• What needs to be done
Taking the line with "Default | Required |" as the first and the line with "Prerequisites" as the last, set down the lines below exactly, pictures excluded.

[Entries taken from a collection]

━━━━━━━━━━━━━━━━━━━━

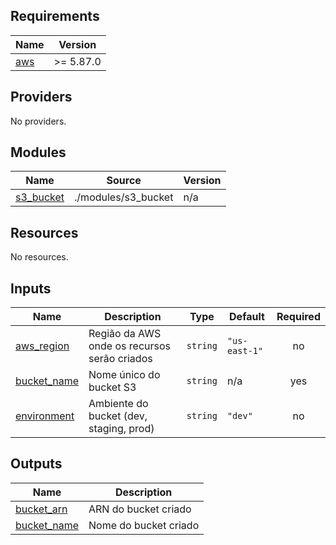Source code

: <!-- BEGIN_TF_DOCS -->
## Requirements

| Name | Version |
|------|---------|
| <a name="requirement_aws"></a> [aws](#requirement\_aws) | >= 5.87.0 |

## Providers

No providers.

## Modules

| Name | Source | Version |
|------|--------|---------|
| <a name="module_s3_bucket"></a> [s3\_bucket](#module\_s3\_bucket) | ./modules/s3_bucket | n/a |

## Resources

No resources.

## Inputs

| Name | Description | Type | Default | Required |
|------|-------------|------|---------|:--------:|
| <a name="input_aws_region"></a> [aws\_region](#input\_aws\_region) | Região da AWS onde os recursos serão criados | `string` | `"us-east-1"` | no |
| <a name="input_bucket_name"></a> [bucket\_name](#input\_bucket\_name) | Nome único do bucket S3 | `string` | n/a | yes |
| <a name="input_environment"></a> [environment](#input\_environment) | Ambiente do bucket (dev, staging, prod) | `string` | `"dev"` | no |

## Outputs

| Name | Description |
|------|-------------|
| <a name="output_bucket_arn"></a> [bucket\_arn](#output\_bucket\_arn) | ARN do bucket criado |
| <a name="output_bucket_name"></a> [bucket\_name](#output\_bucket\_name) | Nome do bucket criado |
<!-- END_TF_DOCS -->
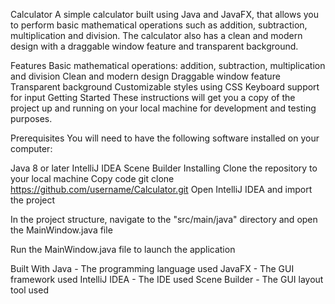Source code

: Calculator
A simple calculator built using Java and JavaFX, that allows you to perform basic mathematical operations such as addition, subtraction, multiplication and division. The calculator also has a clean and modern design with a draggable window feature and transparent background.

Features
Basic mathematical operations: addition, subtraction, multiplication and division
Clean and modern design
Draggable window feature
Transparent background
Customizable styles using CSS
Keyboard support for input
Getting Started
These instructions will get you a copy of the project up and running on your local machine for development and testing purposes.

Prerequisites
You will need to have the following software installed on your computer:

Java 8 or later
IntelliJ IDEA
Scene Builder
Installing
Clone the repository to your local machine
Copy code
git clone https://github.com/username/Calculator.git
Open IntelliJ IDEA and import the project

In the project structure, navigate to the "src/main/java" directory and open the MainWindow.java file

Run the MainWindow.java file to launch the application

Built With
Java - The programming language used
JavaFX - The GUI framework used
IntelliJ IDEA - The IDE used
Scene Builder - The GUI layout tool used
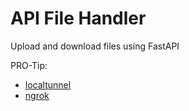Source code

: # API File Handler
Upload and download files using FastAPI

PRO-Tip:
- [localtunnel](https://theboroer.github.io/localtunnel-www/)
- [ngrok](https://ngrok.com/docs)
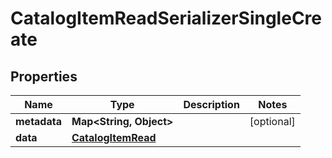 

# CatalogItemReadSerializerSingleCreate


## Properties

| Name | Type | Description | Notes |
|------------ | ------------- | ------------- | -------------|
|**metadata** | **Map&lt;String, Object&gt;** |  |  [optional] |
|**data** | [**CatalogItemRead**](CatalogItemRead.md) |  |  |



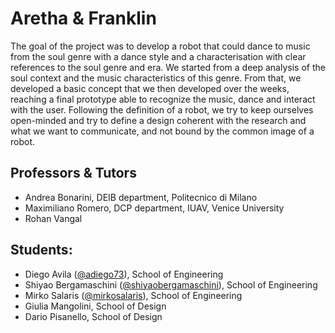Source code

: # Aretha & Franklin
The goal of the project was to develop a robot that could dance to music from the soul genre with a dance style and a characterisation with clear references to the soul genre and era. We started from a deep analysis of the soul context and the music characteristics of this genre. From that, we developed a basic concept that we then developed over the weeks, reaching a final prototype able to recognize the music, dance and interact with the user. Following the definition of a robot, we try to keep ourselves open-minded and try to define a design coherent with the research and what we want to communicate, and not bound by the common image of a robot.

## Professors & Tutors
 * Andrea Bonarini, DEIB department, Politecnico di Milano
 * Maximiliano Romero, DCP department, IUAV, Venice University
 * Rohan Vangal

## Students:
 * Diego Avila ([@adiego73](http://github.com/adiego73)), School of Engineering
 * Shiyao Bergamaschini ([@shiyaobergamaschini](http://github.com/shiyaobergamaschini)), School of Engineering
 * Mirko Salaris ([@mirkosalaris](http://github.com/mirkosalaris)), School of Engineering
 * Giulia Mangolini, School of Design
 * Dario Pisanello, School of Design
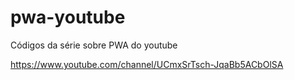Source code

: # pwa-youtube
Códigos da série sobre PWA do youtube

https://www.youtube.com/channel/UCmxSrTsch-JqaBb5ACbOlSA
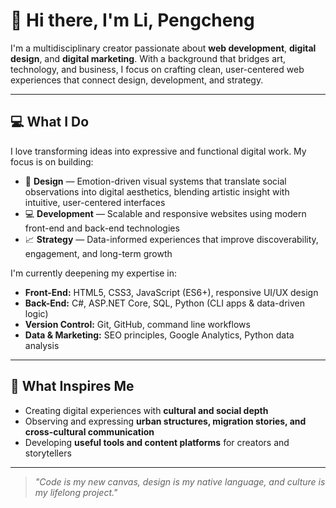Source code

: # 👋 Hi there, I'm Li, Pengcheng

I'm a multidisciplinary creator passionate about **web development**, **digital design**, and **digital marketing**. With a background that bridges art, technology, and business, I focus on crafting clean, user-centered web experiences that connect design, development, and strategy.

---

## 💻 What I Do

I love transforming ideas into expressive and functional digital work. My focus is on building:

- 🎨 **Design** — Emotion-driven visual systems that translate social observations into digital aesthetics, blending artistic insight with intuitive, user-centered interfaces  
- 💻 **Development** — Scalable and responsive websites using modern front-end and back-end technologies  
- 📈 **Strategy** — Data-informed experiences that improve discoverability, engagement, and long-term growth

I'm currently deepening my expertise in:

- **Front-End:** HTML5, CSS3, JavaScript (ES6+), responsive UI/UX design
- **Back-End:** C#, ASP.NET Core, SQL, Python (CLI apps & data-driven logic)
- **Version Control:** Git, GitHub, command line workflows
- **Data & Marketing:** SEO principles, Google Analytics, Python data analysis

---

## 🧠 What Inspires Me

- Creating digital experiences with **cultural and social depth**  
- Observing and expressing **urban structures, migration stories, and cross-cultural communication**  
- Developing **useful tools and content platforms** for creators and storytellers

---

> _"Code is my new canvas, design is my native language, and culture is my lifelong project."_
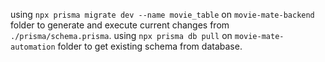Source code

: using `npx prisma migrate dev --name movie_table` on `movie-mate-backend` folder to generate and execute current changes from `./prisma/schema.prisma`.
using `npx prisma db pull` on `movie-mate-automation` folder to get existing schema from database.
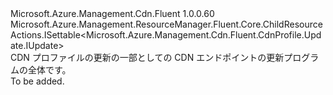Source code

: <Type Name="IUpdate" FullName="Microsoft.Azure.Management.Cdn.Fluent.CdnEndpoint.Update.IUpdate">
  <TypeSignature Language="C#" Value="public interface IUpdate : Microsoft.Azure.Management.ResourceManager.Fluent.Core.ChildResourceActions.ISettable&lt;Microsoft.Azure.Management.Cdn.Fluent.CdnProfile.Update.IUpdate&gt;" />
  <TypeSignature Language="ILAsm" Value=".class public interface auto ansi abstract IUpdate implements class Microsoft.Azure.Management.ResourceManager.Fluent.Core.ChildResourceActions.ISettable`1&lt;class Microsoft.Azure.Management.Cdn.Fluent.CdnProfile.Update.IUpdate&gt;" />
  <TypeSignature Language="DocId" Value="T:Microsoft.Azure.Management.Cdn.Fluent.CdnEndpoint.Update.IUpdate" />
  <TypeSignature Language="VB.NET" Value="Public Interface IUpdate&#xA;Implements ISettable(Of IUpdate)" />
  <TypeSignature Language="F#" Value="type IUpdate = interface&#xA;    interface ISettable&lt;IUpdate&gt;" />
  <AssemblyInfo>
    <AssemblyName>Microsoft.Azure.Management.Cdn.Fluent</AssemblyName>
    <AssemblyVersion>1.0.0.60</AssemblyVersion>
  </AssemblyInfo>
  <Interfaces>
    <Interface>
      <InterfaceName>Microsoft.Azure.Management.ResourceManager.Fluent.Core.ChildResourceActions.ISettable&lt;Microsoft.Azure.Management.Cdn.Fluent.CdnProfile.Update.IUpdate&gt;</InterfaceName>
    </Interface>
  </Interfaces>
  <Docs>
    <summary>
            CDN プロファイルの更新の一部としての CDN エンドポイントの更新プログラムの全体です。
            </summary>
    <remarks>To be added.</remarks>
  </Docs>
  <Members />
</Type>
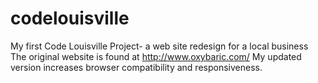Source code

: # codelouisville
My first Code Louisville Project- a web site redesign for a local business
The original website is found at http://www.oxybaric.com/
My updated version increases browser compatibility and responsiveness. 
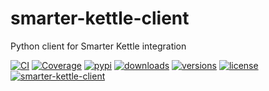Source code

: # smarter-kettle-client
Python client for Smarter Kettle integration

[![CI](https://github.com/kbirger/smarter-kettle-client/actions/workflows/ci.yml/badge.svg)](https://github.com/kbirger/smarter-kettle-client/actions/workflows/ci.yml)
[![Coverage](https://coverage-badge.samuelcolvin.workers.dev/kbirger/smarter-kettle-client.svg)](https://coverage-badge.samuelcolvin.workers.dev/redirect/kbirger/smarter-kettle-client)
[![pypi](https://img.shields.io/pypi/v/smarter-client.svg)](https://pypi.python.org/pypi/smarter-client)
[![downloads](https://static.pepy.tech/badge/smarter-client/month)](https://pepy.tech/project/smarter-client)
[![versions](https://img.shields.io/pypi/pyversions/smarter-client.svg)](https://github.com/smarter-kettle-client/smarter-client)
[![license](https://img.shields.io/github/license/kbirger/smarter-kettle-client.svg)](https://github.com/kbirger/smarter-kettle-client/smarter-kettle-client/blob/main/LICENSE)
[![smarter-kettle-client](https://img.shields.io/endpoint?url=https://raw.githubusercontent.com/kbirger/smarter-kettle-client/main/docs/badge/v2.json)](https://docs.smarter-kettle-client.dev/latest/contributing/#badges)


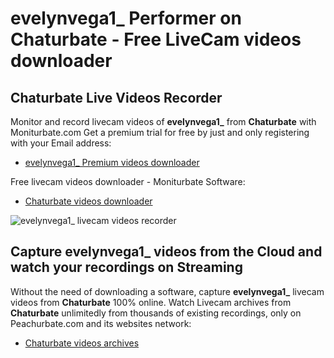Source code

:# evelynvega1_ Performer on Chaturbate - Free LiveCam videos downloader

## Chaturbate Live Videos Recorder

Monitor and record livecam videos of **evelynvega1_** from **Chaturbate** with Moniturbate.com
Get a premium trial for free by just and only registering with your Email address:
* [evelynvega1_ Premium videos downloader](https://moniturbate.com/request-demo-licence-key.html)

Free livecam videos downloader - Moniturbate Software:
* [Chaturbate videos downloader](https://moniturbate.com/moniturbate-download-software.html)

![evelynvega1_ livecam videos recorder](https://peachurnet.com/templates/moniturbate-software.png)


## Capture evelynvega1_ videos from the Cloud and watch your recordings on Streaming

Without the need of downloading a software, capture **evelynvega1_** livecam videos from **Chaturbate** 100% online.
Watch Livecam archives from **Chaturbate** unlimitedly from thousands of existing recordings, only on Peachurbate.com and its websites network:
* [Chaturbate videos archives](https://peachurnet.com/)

━━━━━━━━━━━━━━━━━━━━

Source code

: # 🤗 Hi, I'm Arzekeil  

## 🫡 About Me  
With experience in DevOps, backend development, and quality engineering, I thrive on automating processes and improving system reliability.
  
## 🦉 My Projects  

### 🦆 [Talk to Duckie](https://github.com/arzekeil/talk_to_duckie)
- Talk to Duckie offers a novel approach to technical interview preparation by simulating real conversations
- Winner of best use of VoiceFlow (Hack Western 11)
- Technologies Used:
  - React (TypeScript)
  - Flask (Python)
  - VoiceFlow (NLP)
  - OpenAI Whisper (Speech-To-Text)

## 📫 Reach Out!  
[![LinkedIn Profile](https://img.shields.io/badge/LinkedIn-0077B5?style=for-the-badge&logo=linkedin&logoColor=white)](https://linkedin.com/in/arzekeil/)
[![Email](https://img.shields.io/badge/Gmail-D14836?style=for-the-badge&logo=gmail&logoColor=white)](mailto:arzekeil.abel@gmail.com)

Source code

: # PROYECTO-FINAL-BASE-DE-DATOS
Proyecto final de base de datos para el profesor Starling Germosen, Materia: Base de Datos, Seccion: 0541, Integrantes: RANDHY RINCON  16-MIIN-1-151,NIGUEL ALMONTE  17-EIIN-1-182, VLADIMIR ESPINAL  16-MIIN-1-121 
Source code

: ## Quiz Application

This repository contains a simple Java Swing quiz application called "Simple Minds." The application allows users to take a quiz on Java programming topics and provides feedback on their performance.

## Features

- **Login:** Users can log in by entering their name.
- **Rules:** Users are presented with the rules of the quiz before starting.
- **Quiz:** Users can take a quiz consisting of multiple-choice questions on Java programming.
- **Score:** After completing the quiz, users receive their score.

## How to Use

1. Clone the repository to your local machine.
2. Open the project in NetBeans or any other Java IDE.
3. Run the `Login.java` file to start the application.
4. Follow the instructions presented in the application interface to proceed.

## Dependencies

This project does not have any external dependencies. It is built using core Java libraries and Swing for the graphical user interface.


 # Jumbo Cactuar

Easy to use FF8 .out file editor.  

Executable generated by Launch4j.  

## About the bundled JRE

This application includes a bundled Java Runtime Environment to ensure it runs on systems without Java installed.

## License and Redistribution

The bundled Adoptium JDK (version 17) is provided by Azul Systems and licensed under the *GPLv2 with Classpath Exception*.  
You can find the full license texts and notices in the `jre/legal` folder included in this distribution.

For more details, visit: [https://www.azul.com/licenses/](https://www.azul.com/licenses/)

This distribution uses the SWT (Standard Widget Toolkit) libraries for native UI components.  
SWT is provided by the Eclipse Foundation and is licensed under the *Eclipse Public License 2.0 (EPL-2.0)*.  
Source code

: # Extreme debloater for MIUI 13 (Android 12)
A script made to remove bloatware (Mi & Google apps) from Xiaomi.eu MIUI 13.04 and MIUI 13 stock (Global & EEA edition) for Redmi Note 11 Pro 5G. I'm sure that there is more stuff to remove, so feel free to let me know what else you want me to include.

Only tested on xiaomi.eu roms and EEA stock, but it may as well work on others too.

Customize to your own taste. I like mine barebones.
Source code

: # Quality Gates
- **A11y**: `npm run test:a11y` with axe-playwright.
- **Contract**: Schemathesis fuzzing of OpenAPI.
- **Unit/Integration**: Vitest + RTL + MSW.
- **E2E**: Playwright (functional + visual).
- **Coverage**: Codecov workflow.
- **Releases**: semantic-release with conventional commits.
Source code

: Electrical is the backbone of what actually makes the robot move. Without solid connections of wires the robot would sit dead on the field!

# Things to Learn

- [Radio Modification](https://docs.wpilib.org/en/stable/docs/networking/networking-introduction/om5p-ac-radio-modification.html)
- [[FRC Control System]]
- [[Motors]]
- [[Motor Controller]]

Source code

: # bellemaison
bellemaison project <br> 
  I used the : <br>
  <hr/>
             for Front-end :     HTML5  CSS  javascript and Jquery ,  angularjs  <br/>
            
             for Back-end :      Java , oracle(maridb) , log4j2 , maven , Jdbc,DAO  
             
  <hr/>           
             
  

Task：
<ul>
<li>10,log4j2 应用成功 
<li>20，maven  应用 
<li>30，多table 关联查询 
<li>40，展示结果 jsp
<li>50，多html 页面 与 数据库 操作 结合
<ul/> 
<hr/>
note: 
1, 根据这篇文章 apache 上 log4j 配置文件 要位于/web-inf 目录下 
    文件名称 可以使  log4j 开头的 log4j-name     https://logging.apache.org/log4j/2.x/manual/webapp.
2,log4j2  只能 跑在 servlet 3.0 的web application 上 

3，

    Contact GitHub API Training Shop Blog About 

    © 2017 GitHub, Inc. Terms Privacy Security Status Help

━━━━━━━━━━━━━━━━━━━━

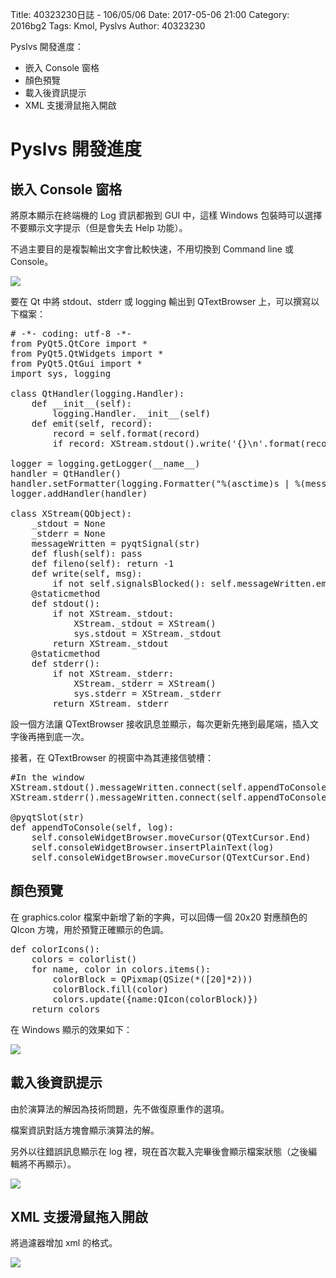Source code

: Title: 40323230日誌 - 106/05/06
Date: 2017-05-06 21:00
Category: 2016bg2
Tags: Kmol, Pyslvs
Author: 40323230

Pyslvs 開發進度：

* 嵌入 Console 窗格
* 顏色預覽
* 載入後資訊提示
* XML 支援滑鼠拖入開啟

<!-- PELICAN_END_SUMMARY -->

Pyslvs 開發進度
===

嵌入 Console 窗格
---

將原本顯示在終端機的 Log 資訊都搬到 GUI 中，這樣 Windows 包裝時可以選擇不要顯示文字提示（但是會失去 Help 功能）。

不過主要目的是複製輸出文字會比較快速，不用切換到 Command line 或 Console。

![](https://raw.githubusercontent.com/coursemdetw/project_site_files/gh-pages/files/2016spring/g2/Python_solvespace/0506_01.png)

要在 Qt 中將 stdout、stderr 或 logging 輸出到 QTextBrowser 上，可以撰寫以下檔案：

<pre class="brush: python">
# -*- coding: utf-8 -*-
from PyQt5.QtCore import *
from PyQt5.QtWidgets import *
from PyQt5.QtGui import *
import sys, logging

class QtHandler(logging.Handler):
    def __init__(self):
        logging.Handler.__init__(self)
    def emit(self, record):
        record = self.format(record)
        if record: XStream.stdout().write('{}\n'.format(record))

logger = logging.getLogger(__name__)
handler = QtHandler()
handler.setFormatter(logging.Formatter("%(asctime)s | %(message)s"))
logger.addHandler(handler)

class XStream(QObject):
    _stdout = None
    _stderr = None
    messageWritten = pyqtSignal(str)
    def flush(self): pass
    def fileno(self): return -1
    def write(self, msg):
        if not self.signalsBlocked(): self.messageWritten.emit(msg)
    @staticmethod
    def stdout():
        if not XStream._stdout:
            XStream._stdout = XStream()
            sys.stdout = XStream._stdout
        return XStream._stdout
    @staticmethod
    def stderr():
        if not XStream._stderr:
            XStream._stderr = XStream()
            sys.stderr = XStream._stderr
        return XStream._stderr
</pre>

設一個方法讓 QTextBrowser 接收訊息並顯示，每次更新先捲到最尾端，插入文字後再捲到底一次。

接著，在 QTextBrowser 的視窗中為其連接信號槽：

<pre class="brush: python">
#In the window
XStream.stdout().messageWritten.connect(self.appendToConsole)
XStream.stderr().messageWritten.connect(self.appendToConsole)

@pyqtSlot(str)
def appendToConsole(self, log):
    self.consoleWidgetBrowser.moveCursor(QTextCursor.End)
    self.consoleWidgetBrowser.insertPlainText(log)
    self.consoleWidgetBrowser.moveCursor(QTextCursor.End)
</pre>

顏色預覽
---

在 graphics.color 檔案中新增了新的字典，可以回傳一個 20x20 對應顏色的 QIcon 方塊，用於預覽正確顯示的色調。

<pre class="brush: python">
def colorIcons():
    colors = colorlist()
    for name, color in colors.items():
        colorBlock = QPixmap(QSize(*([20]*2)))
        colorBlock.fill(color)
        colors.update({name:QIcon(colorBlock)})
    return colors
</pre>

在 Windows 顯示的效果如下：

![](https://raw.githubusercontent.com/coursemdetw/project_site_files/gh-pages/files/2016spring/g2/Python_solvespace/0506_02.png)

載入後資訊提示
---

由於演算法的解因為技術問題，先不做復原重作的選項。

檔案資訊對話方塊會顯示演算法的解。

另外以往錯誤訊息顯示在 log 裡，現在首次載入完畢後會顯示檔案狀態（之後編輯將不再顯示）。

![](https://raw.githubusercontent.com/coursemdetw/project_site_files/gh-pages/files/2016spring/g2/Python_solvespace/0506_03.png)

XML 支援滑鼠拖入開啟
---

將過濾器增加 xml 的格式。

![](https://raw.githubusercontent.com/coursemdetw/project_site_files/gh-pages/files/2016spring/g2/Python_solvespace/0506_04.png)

━━━━━━━━━━━━━━━━━━━━

• Reply
| Name | Description | Type | Default | Required |
|------|-------------|------|---------|:--------:|
| <a name="input_aws_region"></a> [aws\_region](#input\_aws\_region) | Região da AWS onde os recursos serão criados | `string` | `"us-east-1"` | no |
| <a name="input_bucket_name"></a> [bucket\_name](#input\_bucket\_name) | Nome único do bucket S3 | `string` | n/a | yes |
| <a name="input_environment"></a> [environment](#input\_environment) | Ambiente do bucket (dev, staging, prod) | `string` | `"dev"` | no |

## Outputs

| Name | Description |
|------|-------------|
| <a name="output_bucket_arn"></a> [bucket\_arn](#output\_bucket\_arn) | ARN do bucket criado |
| <a name="output_bucket_name"></a> [bucket\_name](#output\_bucket\_name) | Nome do bucket criado |
<!-- END_TF_DOCS -->
Source code

: Calculator
A simple calculator built using Java and JavaFX, that allows you to perform basic mathematical operations such as addition, subtraction, multiplication and division. The calculator also has a clean and modern design with a draggable window feature and transparent background.

Features
Basic mathematical operations: addition, subtraction, multiplication and division
Clean and modern design
Draggable window feature
Transparent background
Customizable styles using CSS
Keyboard support for input
Getting Started
These instructions will get you a copy of the project up and running on your local machine for development and testing purposes.

Prerequisites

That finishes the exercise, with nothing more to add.